POPSUGAR Fashion

Just Who the Heck Is This Charles James Guy?

May 5 2014 - 6:00am

After last year's dynamic Metropolitan Museum of Art's Punk: Chaos to Couture [1] exhibit, which featured spikes, chains, latex, and even a facsimile of the CBGB bathroom, we couldn't have been more amped to see what Anna Wintour had in store for us next. And then came the announcement (drumroll, please): Charles James: Beyond Fashion [2]. If you were left scratching your head, you weren't alone.

But believe us when we say that there's much to be excited about with the forthcoming Met Gala and subsequent Costume Institute — make that Anna Wintour Costume Center [3] — exhibition [4]. Because if you don't know who Charles James is, you should want to . . . his clothes are that good. And since you've got questions, we've got answers!

Source: The Metropolitan Museum of Art [5]

Who Is Charles James?

Long story short: he is an American-based designer who worked in the tradition of haute couture. Born in London, before moving to Paris and New York, his career began in the 1920s, although the Met exhibition will highlight his iconic ball gowns from the '40s and '50s. Those decadent designs — worn by Austine Hearst, Millicent Rogers, and Dominique de Menil — had equally opulent names to match, like "Clover Leaf," "Butterfly," "Tree," "Swan," and "Diamond."

Source: The Metropolitan Museum of Art [6]
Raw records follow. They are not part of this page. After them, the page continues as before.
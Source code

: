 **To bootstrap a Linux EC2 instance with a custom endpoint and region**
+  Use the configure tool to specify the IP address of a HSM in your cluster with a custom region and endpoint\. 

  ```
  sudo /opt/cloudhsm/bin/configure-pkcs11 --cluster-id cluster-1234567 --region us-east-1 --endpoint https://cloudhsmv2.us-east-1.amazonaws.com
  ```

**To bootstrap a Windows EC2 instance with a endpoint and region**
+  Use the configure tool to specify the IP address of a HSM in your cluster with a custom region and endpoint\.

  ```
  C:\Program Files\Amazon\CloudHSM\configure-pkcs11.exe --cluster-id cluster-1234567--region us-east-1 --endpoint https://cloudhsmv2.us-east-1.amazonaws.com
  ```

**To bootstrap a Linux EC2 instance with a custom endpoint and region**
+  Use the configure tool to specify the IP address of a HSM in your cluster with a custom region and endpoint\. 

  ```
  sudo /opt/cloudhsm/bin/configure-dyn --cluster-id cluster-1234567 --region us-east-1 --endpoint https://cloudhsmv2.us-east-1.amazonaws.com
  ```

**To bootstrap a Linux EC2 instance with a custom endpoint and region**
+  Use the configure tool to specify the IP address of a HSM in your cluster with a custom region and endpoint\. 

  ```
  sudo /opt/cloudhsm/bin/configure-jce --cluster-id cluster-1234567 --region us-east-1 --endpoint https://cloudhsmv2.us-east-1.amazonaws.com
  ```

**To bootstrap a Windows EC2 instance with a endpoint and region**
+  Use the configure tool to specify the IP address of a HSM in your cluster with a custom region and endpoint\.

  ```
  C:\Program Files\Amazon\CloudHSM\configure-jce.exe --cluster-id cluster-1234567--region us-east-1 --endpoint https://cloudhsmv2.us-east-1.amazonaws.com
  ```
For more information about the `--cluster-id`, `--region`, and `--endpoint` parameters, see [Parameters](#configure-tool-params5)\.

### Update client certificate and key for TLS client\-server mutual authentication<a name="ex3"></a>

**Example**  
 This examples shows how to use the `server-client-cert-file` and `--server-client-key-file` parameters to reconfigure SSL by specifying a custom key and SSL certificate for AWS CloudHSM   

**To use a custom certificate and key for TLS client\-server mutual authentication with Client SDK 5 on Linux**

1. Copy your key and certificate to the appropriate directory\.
Are Charles James's Gowns Couture?

Glad you asked, because there's a bit of confusion on the topic. While James's gowns adhere to the techniques and artistry of couture, he was never formally educated in design. Requirements from the Paris Chamber of Commerce demand technical training at the Ecole de la Chambre Syndicale de la Couture Parisienne. So while he worked in the tradition of haute couture, his gowns, in fact, are not couture.

Source: The Metropolitan Museum of Art [7]

But Wikipedia Calls Him a Couturier. What Gives?

Shocker: they got this one wrong [8] (gasp)! Couture isn't just a term to describe pretty dresses – trust us, there's a lot of pomp and circumstance [9] behind the distinction.

Source: The Metropolitan Museum of Art [10]

What Was Charles James's Signature Style?

When you see an architectural gown, think of Charles James. After all, it's not all too surprising that a designer with interests in sculpture, science, and math would also obsess over construction.

According to The Metropolitan Museum of Art [11], "His fascination with complex cut and seaming led to the creation of key design elements that he updated throughout his career: wrap-over trousers, figure-eight skirts, body-hugging sheaths, ribbon capes and dresses, spiral-cut garments, and poufs." Add those to his gowns, and the Anna Wintour Costume Center has quite the archive on its hands.

Source: The Metropolitan Museum of Art [12]

Is Charles James Still Alive?

No [13], he most definitely is not.

Source: The Metropolitan Museum of Art [14]

Then Why Have I Never Heard of Charles James Before?

Though Christian Dior [15] once called James [16] "the greatest talent of my generation," his name may not ring a bell with you. And you're not alone. The day before he died, penniless, estranged from friends, and addicted to drugs, he told medics, "It may not mean anything to you . . . but I am what is popularly regarded as the greatest couturier in the Western world."

So what happened? Seems James was a genius designer and a terrible businessman who overdiversified his company, faced litigation with his licensees, fell into $197,000 worth of debt, and inevitably had his showroom seized by the IRS.

Source: The Metropolitan Museum of Art [17]

So, Why Does Charles James Matter Today?

The kind of ball gowns and cocktail attire in James's archives may seem out of step by today's standards, but his influence is actually far more relevant than that. For Zac Posen's glamorous Fall 2014 collection [18], he listed the legendary designer among his references. And with nipped waistlines, luxe materials like duchesse satin, and opulent capes, the connection could not be more clear.

Though his intended biography Beyond Fashion was never written, he spent the end of his days teaching. He created a course called "fashion engineering" at the Art Students League and Pratt Institute and penned a textbook with the same name, ensuring students will continue to learn from his expertise for generations to come.